Sri Lanka appealed to China this week to partially relax the immense foreign debt owed by the South Asian island nation that has contributed to one of its worst-ever financial crises.
“I urge China to put the acrimony of the past behind us and come and help us by adjusting the terms of the loans to make them more viable,” Sri Lankan Finance Minister Ravi Karunanayake said in an exclusive interview with the South China Morning Post on Sunday.
Sri Lanka is chock-full of Chinese investment, with nearly 70% of the country’s infrastructure projects funded and built by China — thereby leading to a near tripling of its foreign debt over the past five years. However, many of those projects, initiated under Sri Lanka’s former strongman President Mahinda Rajapaksa, have been halted — much to China’s displeasure — by the government of his successor Maithripala Sirisena over allegations of widespread corruption.
Even as it dispatched a special envoy to liaise with Sirisena’s government earlier this month, Beijing remains firm that none of the much-needed foreign direct investment (FDI) to salvage Sri Lanka’s economy will be forthcoming until the impasse over ongoing projects — worth billions of dollars — is resolved.
“We did not create the problem, we inherited it,” Karunanayake said about the Chinese projects. “But it has to be fixed all the same.”
Whether they created the problem or not, Sirisena’s election earlier this year marked a monumental shift in his country’s rapidly progressing alliance with China under Rajapaksa, which was being watched with some consternation by Sri Lanka’s northern neighbor and South Asian power India.
Sirisena and his new Prime Minister Ranil Wickremesinghe insisted in a previous interview with TIME that their pledge to enhance cooperation with India and Western powers didn’t necessarily represent a shift away from China but a more general nonaligned foreign policy.
However, the stark picture painted by its rapidly escalating foreign debt has thrust the Sri Lanka–China relationship back into the spotlight and made its mending a priority.
“Chinese loans are a big part of our problem,” said Karunanayake. “A bulk of the government expenditure goes into servicing them.”
His words are thrown into sharp relief through figures cited by Palitha Ekanayake, a former director general of the country’s Ministry of Rural Economy.

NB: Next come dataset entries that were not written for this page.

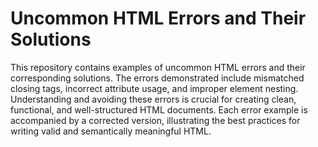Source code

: # Uncommon HTML Errors and Their Solutions
This repository contains examples of uncommon HTML errors and their corresponding solutions.  The errors demonstrated include mismatched closing tags, incorrect attribute usage, and improper element nesting.  Understanding and avoiding these errors is crucial for creating clean, functional, and well-structured HTML documents.  Each error example is accompanied by a corrected version, illustrating the best practices for writing valid and semantically meaningful HTML.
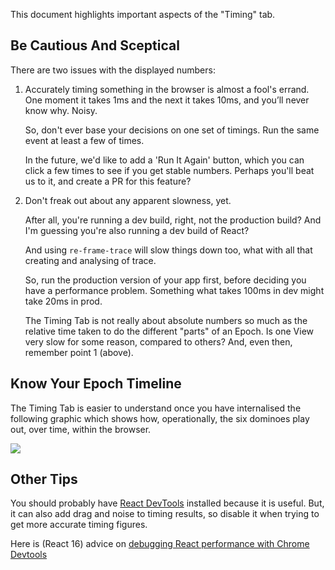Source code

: This document highlights important aspects of the "Timing" tab. 

## Be Cautious And Sceptical

There are two issues with the displayed numbers: 

1.  Accurately timing something in the browser is almost
    a fool's errand. One moment it takes 1ms and the next it 
    takes 10ms, and you’ll never know why. Noisy.

    So, don't ever base your decisions on one set of timings. Run 
    the same event at least a few of times.
    
    In the future, we'd like to add a 'Run It Again' button, which 
    you can click a few times to see if you get stable numbers. 
    Perhaps you'll beat us to it, and create a PR for this 
    feature? 
    
2.  Don't freak out about any apparent slowness, yet.

    After all, you're running a dev build, right, not the 
    production build?  And I'm guessing you're also 
    running a dev build of React?
    
    And using `re-frame-trace` will slow things 
    down too, what with all that creating and analysing of trace.
    
    So, run the production version of your app first, before 
    deciding you have a performance problem. Something what 
    takes 100ms in dev might take 20ms in prod.
    
    The Timing Tab is not really about absolute numbers so 
    much as the relative time taken to do the different 
    "parts" of an Epoch. Is one View very slow for some 
    reason, compared to others?
    And, even then, remember point 1 (above). 
    
## Know Your Epoch Timeline

The Timing Tab is easier to understand once you have internalised the 
following graphic which shows how, operationally, the six dominoes play out, 
over time, within the browser.  

<img src="https://raw.githubusercontent.com/Day8/re-frame/master/images/epoch.png">

## Other Tips 

You should probably have [React DevTools](https://github.com/facebook/react-devtools)
installed because it is useful. But, it can also add drag and noise to timing results, 
so disable it when trying to get more accurate timing figures.

Here is (React 16) advice on [debugging React performance with Chrome Devtools](https://building.calibreapp.com/debugging-react-performance-with-react-16-and-chrome-devtools-c90698a522ad) 


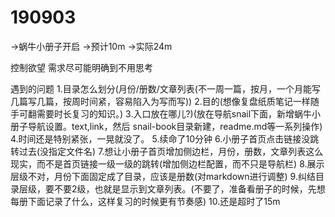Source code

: # 190903
->蜗牛小册子开启
->预计10m
->实际24m

控制欲望
需求尽可能明确到不用思考

遇到的问题
1.目录怎么划分(月份/册数/文章列表(不一周一篇，按月，一个月能写几篇写几篇，按周时间紧，容易陷入为写而写))
2.目的(想像复盘纸质笔记一样随手可翻需要时长复习的知识。)
3.入口放在哪儿?)(放在导航snail下面，新增蜗牛小册子导航设置。text,link，然后 snail-book目录新建，readme.md等一系列操作)
4.时间还是特别紧张，一晃就没了。
5.续命了10分钟
6.小册子首页点击链接没跳转过去(没指定文件名)
7.想让小册子首页增加侧边栏，月份，册数，文章列表这么现实，而不是首页链接一级一级的跳转(增加侧边栏配置，而不只是导航栏)
8.展示层级不对，月份下面固定成了目录，应该是册数(对markdown进行调整)
9.纠结目录层级，要不要2级，也就是显示到文章列表。(不要了，准备看册子的时候，先想每册下面记录了什么，这样复习的时候更有节奏感)
10.还是超时了15m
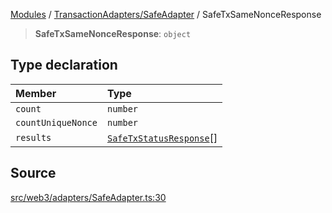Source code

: [Modules](../../../README.md) / [TransactionAdapters/SafeAdapter](../README.md) / SafeTxSameNonceResponse

> **SafeTxSameNonceResponse**: `object`

## Type declaration

| Member | Type |
| :------ | :------ |
| `count` | `number` |
| `countUniqueNonce` | `number` |
| `results` | [`SafeTxStatusResponse`](SafeTxStatusResponse.md)[] |

## Source

[src/web3/adapters/SafeAdapter.ts:30](https://github.com/bgd-labs/fe-shared/blob/9fba57060d0d09d18d0564e6f8921c7206d93e88/src/web3/adapters/SafeAdapter.ts#L30)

“In 2010, foreign debt was 36% of the GDP (gross domestic product),” Ekanayake told the Post. “By the end of 2013, it was about 65%, and is estimated to rise to 94% this year.”

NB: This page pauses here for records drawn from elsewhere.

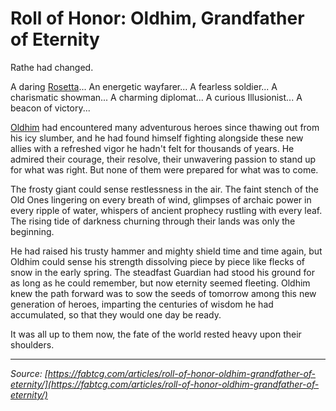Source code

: # Roll of Honor: Oldhim, Grandfather of Eternity

Rathe had changed.

A daring [Rosetta](~Rosetta)... An energetic wayfarer... A fearless soldier... A charismatic showman... A charming diplomat... A curious Illusionist... A beacon of victory...

[Oldhim](../../heroes-of-rathe/oldhim-about.md#oldhim-grandfather-of-eternity) had encountered many adventurous heroes since thawing out from his icy slumber, and he had found himself fighting alongside these new allies with a refreshed vigor he hadn't felt for thousands of years. He admired their courage, their resolve, their unwavering passion to stand up for what was right. But none of them were prepared for what was to come.

The frosty giant could sense restlessness in the air. The faint stench of the Old Ones lingering on every breath of wind, glimpses of archaic power in every ripple of water, whispers of ancient prophecy rustling with every leaf. The rising tide of darkness churning through their lands was only the beginning.

He had raised his trusty hammer and mighty shield time and time again, but Oldhim could sense his strength dissolving piece by piece like flecks of snow in the early spring. The steadfast Guardian had stood his ground for as long as he could remember, but now eternity seemed fleeting. Oldhim knew the path forward was to sow the seeds of tomorrow among this new generation of heroes, imparting the centuries of wisdom he had accumulated, so that they would one day be ready.

It was all up to them now, the fate of the world rested heavy upon their shoulders.

---

_Source: [https://fabtcg.com/articles/roll-of-honor-oldhim-grandfather-of-eternity/](https://fabtcg.com/articles/roll-of-honor-oldhim-grandfather-of-eternity/)_
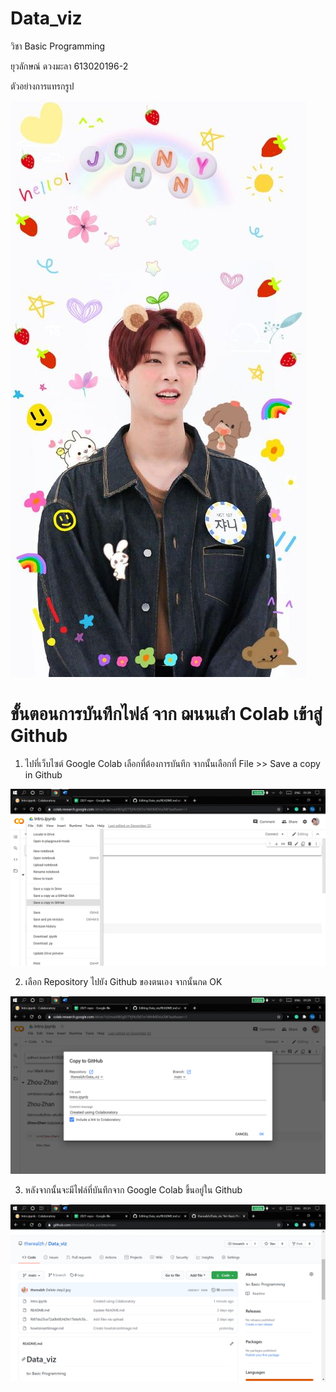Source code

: # Data_viz
วิชา Basic Programming 

ยุวลักษณ์ ดวงมะลา 613020196-2

ตัวอย่างการแทรกรูป

![f687de25ce72a0b68342fe17b6efc5ba](f687de25ce72a0b68342fe17b6efc5ba.jpg)

# ขั้นตอนการบันทึกไฟล์ จาก ฌนนเสำ Colab เข้าสู่ Github
1. ไปที่เว็บไซต์ Google Colab เลือกที่ต้องการบันทึก จากนั้นเลือกที่ File >> Save a copy in Github 

![step1.jpg](step1.jpg.png)

2. เลือก Repository ไปยัง Github ของตนเอง จากนั้นกด OK

![step2.jpg](step2.jpg.png)

3. หลังจากนั้นจะมีไฟล์ที่บันทึกจาก Google Colab ขึ้นอยู่ใน Github

![step3](step3.png)

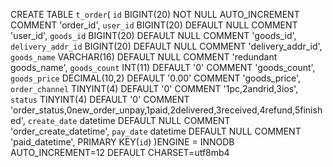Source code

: 
CREATE TABLE `t_order`(
	`id` BIGINT(20) NOT NULL AUTO_INCREMENT COMMENT 'order_id',
	`user_id` BIGINT(20) DEFAULT NULL COMMENT 'user_id',
	`goods_id` BIGINT(20) DEFAULT NULL COMMENT 'goods_id',
	`delivery_addr_id` BIGINT(20) DEFAULT NULL COMMENT 'delivery_addr_id',
	`goods_name` VARCHAR(16) DEFAULT NULL COMMENT 'redundant goods_name',
	`goods_count` INT(11) DEFAULT '0' COMMENT 'goods_count',
	`goods_price` DECIMAL(10,2) DEFAULT '0.00' COMMENT 'goods_price',
	`order_channel` TINYINT(4) DEFAULT '0' COMMENT '1pc,2andrid,3ios',
	`status` TINYINT(4) DEFAULT '0' COMMENT 'order_status,0new_order_unpay,1paid,2delivered,3received,4refund,5finished',
	`create_date` datetime DEFAULT NULL COMMENT 'order_create_datetime',
	`pay_date` datetime DEFAULT NULL COMMENT 'paid_datetime',
PRIMARY KEY(`id`)
)ENGINE = INNODB AUTO_INCREMENT=12 DEFAULT CHARSET=utf8mb4
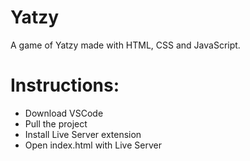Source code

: # Yatzy

A game of Yatzy made with HTML, CSS and JavaScript.

# Instructions:

- Download VSCode
- Pull the project
- Install Live Server extension
- Open index.html with Live Server
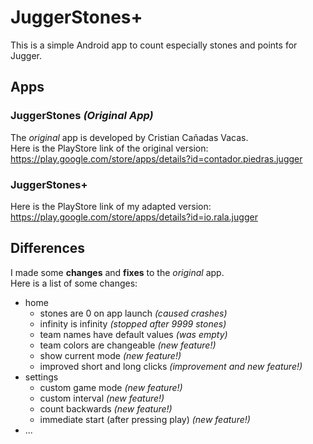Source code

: # JuggerStones+
This is a simple Android app to count especially stones and points for Jugger.

## Apps
### JuggerStones _(Original App)_
The _original_ app is developed by Cristian Cañadas Vacas.<br>
Here is the PlayStore link of the original version:<br>
https://play.google.com/store/apps/details?id=contador.piedras.jugger

### JuggerStones+
Here is the PlayStore link of my adapted version:<br>
https://play.google.com/store/apps/details?id=io.rala.jugger

## Differences
I made some **changes** and **fixes** to the _original_ app.<br>
Here is a list of some changes:
- home
    - stones are 0 on app launch _(caused crashes)_
    - infinity is infinity _(stopped after 9999 stones)_
    - team names have default values _(was empty)_
    - team colors are changeable _(new feature!)_
    - show current mode _(new feature!)_
    - improved short and long clicks _(improvement and new feature!)_
- settings
    - custom game mode _(new feature!)_
    - custom interval _(new feature!)_
    - count backwards _(new feature!)_
    - immediate start (after pressing play) _(new feature!)_
- ...
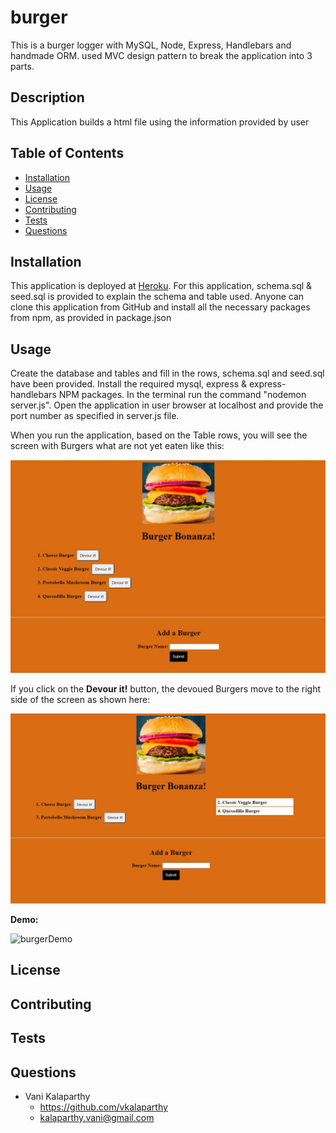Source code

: # burger
This is a burger logger with MySQL, Node, Express, Handlebars and handmade ORM. used MVC design pattern to break the application into 3 parts.

## Description
This Application builds a html file using the information provided by user
## Table of Contents
* [Installation](#installation)
* [Usage](#usage)
* [License](#license)
* [Contributing](#contributing)
* [Tests](#tests)
* [Questions](#questions)
## Installation
This application is deployed at [Heroku](https://burgerstodevour.herokuapp.com/). For this application, schema.sql & seed.sql is provided to explain the schema and table used.  Anyone can clone this application from GitHub and install all the necessary packages from npm, as provided in package.json

## Usage
Create the database and tables and fill in the rows, schema.sql and seed.sql have been provided. Install the required mysql, express & express-handlebars NPM packages. In the terminal run the command "nodemon server.js". Open the application in user browser at localhost and provide the port number as specified in server.js file. 

When you run the application, based on the Table rows, you will see the screen with Burgers what are not yet eaten like this:

![screenshot1](./public/assets/img/Capture1.JPG)

If you click on the **Devour it!** button, the devoued Burgers move to the right side of the screen as shown here:

![screenshot1](./public/assets/img/Capture2.JPG)

**Demo:**

![burgerDemo](./public/assets/img/MVC-With-Yummy-Burgers!.gif)

## License

## Contributing
## Tests

## Questions
* Vani Kalaparthy
  * https://github.com/vkalaparthy
  * kalaparthy.vani@gmail.com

Karunanayake has even gone to the extent of promising “no questions asked” while calling for his compatriots with Swiss bank accounts to move their money back into the country, as he tries to shore up foreign reserves before presenting a crucial budget.
Sri Lanka’s eagerness to re-engage with China is also illustrated by the fact that Karunanayake’s comments coincided with a statement by one of its top defense officials, saying an unofficial suspension of Chinese naval ships docking on Sri Lankan shores — another reported allowance by the previous government that caused India greater alarm than any economic activity — could potentially be reconsidered.

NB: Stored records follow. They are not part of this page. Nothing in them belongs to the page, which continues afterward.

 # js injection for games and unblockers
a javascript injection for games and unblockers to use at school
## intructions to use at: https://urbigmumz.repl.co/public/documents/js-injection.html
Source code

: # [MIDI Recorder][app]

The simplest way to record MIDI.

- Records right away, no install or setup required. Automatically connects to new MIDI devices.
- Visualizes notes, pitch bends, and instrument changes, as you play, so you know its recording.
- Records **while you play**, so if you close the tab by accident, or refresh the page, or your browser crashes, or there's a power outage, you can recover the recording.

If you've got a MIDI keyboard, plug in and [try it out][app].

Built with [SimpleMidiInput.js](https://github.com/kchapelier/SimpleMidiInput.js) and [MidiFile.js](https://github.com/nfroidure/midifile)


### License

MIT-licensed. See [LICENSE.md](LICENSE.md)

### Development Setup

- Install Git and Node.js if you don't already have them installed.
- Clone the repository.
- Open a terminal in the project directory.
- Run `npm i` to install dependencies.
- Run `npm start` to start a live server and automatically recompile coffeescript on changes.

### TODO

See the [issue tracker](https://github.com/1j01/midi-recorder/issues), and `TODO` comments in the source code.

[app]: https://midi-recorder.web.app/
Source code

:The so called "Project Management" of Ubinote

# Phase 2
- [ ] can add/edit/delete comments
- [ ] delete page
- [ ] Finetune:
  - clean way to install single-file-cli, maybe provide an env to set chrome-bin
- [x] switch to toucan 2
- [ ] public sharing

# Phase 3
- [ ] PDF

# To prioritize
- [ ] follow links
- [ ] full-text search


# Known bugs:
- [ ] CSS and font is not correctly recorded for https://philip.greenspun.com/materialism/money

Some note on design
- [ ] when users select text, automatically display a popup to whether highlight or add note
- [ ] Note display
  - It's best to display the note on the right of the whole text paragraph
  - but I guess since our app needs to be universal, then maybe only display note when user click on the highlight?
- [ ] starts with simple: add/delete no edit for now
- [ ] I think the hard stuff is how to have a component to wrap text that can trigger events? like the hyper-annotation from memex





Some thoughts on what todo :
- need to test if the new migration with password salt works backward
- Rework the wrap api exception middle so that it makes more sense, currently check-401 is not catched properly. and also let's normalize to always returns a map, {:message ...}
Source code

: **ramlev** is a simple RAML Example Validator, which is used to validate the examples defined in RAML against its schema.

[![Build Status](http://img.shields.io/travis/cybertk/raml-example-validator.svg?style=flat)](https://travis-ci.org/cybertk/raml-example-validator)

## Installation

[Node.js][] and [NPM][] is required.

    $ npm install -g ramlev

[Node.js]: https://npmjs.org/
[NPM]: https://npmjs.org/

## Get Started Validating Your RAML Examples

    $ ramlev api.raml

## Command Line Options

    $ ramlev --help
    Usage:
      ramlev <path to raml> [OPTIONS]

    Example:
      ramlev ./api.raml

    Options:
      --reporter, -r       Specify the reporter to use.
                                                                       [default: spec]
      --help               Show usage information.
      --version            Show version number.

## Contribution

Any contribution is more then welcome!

The country’s recently appointed Defense Secretary, Karunasena Hettiarachchi, told Reuters on a visit to the Chinese capital that he would give “due consideration” to requests for Chinese ships to stop over.
Karunanayake, meanwhile, reiterated the rapidly growing Asian superpower’s status as a key stakeholder in Sri Lanka’s faltering economy.
“We are serious about putting our relationship [with China] on the right path and mending the pathetic finances we have inherited from a corrupt regime,” he said.